Amid concerns about the potential impact of the Iran conflict on inflation, experts anticipate that UK borrowing costs will hold steady, with the Bank of England expected to maintain interest rates at 3.75% this week. The recent surge in oil and gas prices has led to uncertainties regarding energy costs and their effect on inflation. While the Bank forecasts a drop in Consumer Prices Index (CPI) inflation to near 2% by April, there are warnings that escalating wholesale gas and oil prices could lead to higher household expenses later in the year.
The Office for Budget Responsibility (OBR) has cautioned that ongoing spikes in energy prices could add one percentage point to UK inflation. Economists like Edward Allenby from Oxford Economics believe that the conflict in the Middle East has disrupted the previously optimistic outlook on UK inflation, making it highly likely that the Monetary Policy Committee (MPC) will maintain the bank rate at 3.75% this month.
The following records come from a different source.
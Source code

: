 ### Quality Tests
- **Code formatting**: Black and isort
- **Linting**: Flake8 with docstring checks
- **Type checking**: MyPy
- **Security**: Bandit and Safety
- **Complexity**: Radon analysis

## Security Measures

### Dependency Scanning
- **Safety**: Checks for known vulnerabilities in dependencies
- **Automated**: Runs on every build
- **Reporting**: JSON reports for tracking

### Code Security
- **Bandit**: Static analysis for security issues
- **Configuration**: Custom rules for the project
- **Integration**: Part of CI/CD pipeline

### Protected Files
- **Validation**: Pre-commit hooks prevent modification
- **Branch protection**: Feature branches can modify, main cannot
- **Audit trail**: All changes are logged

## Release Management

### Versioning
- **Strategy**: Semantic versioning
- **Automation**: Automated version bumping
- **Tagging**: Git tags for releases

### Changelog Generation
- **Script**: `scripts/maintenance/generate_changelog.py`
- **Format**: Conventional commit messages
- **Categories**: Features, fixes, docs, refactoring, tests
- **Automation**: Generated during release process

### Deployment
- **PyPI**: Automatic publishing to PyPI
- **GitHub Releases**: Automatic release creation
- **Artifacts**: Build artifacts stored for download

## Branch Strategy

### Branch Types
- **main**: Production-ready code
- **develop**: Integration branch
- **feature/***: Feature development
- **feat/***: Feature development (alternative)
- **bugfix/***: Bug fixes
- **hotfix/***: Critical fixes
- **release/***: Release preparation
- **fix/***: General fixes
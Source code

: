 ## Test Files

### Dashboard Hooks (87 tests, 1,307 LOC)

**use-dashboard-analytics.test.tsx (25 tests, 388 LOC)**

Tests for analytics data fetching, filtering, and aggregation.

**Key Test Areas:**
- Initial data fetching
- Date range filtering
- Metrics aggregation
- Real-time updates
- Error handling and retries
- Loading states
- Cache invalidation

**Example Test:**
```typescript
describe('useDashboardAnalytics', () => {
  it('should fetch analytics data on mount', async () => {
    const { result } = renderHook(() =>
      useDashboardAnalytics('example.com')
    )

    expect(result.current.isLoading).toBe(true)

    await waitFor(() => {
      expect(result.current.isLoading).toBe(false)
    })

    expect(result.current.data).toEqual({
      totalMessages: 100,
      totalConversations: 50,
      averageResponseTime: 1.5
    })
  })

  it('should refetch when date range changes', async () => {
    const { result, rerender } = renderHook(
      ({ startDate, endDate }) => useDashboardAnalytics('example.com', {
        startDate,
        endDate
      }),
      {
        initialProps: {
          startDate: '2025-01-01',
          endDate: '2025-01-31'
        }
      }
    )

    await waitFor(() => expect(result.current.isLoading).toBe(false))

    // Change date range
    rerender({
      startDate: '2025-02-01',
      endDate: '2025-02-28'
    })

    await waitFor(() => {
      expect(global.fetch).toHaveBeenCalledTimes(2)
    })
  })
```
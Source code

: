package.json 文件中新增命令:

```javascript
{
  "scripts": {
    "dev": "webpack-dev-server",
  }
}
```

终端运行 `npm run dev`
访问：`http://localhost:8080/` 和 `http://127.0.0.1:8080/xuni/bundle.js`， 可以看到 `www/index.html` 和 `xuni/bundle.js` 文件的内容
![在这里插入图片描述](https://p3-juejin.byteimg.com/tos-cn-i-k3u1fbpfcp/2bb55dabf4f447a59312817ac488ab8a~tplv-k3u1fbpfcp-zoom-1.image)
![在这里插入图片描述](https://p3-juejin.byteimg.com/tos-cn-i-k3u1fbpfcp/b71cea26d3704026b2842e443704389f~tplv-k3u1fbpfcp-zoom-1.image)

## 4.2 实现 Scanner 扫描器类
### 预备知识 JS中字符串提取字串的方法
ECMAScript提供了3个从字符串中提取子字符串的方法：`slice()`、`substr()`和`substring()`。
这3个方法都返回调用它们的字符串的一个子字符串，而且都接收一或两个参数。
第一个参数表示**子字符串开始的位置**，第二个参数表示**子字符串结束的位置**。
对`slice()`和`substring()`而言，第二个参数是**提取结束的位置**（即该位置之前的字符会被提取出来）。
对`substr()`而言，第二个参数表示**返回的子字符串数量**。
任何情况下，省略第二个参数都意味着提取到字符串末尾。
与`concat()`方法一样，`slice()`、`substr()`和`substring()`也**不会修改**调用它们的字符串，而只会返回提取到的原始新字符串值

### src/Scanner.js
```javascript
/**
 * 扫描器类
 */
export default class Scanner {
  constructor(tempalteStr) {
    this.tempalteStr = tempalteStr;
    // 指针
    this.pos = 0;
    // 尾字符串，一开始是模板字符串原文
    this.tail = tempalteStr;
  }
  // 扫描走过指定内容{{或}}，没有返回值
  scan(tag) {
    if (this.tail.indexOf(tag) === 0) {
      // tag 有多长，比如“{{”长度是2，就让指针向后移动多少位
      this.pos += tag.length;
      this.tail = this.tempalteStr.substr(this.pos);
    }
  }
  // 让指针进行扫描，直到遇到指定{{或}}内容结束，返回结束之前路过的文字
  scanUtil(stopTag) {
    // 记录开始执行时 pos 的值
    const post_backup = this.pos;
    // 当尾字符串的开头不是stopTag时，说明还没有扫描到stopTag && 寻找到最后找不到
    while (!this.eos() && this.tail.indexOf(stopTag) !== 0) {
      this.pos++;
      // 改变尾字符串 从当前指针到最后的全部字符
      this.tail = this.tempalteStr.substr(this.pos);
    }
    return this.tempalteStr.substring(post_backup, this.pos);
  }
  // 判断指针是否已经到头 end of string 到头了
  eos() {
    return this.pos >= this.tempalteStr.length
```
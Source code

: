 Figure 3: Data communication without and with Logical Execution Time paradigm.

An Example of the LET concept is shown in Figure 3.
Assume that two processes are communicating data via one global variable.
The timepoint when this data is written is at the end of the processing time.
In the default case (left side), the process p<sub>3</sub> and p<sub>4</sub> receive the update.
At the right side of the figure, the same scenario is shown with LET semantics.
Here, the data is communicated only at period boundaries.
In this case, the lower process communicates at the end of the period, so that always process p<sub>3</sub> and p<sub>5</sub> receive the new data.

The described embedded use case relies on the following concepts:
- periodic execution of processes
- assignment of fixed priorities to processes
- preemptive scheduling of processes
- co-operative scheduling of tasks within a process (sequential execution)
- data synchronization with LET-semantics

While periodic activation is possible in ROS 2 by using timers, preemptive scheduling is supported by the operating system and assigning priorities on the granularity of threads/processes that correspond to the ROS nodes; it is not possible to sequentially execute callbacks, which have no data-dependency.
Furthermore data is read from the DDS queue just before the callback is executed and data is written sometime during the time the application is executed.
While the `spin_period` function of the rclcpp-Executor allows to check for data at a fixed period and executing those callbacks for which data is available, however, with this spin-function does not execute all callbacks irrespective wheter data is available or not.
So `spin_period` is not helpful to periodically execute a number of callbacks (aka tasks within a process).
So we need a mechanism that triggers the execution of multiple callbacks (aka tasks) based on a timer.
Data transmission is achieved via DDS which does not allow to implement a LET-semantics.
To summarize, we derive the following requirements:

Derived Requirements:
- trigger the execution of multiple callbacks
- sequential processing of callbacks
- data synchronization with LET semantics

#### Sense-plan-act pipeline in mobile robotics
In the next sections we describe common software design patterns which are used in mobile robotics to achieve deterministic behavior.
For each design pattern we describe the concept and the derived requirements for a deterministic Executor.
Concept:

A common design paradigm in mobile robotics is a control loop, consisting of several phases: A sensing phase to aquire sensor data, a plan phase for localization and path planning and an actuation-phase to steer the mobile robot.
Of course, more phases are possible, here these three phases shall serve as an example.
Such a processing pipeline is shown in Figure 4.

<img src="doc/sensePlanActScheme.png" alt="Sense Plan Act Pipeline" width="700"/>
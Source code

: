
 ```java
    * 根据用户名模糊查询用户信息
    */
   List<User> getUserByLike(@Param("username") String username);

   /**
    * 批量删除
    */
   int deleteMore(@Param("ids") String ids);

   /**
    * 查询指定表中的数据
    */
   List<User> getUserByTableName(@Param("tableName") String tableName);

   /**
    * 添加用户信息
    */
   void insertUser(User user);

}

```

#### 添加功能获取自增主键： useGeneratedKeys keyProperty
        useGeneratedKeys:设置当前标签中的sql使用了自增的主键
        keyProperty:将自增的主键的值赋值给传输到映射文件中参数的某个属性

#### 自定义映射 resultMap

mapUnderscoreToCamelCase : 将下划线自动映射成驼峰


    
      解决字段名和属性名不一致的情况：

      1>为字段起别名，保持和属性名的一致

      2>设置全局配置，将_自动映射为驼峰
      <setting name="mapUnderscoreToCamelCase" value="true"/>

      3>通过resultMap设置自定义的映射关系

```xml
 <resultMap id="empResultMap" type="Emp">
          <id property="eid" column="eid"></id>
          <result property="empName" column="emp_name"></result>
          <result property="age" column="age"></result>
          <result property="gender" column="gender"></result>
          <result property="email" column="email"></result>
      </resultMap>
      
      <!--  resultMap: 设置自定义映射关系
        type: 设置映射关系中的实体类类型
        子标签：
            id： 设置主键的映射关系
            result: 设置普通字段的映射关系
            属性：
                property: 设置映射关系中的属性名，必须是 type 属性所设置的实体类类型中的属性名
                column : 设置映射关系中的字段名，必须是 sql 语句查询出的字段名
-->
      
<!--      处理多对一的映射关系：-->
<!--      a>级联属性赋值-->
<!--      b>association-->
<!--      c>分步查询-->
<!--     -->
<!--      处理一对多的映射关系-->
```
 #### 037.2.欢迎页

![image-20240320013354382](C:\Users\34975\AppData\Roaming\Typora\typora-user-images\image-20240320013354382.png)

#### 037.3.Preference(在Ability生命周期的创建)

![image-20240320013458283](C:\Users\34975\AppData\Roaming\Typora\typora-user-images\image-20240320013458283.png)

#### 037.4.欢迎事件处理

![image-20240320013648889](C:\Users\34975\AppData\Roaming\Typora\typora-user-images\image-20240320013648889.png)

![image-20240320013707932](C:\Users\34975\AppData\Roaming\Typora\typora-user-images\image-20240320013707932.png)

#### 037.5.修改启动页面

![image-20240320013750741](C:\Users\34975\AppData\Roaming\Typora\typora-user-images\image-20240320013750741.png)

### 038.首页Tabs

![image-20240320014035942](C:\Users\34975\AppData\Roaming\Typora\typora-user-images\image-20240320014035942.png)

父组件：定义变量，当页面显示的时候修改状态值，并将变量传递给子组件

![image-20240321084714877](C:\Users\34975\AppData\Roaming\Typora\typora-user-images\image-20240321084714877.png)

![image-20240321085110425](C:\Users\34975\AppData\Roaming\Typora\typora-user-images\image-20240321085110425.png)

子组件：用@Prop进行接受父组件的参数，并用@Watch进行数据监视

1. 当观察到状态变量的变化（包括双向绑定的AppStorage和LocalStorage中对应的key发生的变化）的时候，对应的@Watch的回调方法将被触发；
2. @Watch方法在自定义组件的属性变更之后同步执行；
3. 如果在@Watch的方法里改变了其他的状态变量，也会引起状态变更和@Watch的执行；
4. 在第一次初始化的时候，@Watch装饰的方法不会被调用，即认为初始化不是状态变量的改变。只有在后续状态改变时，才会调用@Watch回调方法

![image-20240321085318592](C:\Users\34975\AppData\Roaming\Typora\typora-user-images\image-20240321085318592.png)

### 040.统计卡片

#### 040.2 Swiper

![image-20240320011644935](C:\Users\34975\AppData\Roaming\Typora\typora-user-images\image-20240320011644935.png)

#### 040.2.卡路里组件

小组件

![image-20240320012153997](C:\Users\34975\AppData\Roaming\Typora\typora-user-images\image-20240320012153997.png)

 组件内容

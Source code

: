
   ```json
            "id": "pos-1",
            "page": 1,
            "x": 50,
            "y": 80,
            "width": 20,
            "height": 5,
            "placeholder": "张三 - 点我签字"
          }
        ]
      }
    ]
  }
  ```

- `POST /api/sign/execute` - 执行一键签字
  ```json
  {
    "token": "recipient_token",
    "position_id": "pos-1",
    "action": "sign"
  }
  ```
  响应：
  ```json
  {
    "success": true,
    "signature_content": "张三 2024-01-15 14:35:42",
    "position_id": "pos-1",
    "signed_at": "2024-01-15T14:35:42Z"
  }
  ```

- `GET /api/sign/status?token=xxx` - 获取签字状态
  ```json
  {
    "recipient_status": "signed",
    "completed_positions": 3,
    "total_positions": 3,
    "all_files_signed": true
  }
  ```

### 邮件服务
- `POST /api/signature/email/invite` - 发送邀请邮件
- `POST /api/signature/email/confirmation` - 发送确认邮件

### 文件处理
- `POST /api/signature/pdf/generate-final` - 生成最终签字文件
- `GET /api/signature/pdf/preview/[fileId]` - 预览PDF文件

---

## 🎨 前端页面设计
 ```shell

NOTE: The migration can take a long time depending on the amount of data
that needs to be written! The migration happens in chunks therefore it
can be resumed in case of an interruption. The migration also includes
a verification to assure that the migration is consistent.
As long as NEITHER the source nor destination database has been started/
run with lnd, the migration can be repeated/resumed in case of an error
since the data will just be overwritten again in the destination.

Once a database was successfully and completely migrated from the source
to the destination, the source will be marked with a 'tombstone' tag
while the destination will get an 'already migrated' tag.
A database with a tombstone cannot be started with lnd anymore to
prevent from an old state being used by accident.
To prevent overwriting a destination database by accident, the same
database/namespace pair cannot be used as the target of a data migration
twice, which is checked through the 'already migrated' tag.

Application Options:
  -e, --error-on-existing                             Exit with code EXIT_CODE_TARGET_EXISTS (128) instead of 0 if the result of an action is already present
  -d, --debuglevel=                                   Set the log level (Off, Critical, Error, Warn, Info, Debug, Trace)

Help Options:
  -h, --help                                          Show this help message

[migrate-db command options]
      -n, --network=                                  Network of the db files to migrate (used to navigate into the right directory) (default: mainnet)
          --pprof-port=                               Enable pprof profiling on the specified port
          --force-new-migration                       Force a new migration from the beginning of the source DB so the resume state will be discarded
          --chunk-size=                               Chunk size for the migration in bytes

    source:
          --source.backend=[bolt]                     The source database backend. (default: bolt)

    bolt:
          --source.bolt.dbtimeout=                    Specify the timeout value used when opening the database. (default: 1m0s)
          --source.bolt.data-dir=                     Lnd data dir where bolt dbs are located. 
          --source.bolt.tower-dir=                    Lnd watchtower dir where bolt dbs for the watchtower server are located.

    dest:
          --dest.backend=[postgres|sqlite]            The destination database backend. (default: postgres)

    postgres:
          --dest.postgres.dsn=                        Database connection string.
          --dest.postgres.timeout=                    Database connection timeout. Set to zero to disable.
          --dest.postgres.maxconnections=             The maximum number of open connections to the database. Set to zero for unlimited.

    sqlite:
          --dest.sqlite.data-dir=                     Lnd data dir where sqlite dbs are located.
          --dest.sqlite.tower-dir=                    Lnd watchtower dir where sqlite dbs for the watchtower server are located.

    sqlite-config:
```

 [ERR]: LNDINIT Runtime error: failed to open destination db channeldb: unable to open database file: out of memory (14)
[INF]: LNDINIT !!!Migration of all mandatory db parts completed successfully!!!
While there was initial speculation about a rate cut, recent events have shifted expectations, with experts like Thomas Pugh from RSM UK suggesting that a rate cut in March or even April is now unlikely. The uncertainty surrounding energy prices and the economy has led to a wait-and-see approach from the Bank of England. Mortgage rates have already started to rise in response to market conditions, with major lenders withdrawing sub-4% fixed-rate deals.
As the Bank of England’s decision looms, similar expectations are set for the US Federal Reserve’s interest rates, which are also projected to remain unchanged due to heightened uncertainties. The financial landscape is rapidly evolving, with lenders adjusting their offerings in response to market dynamics.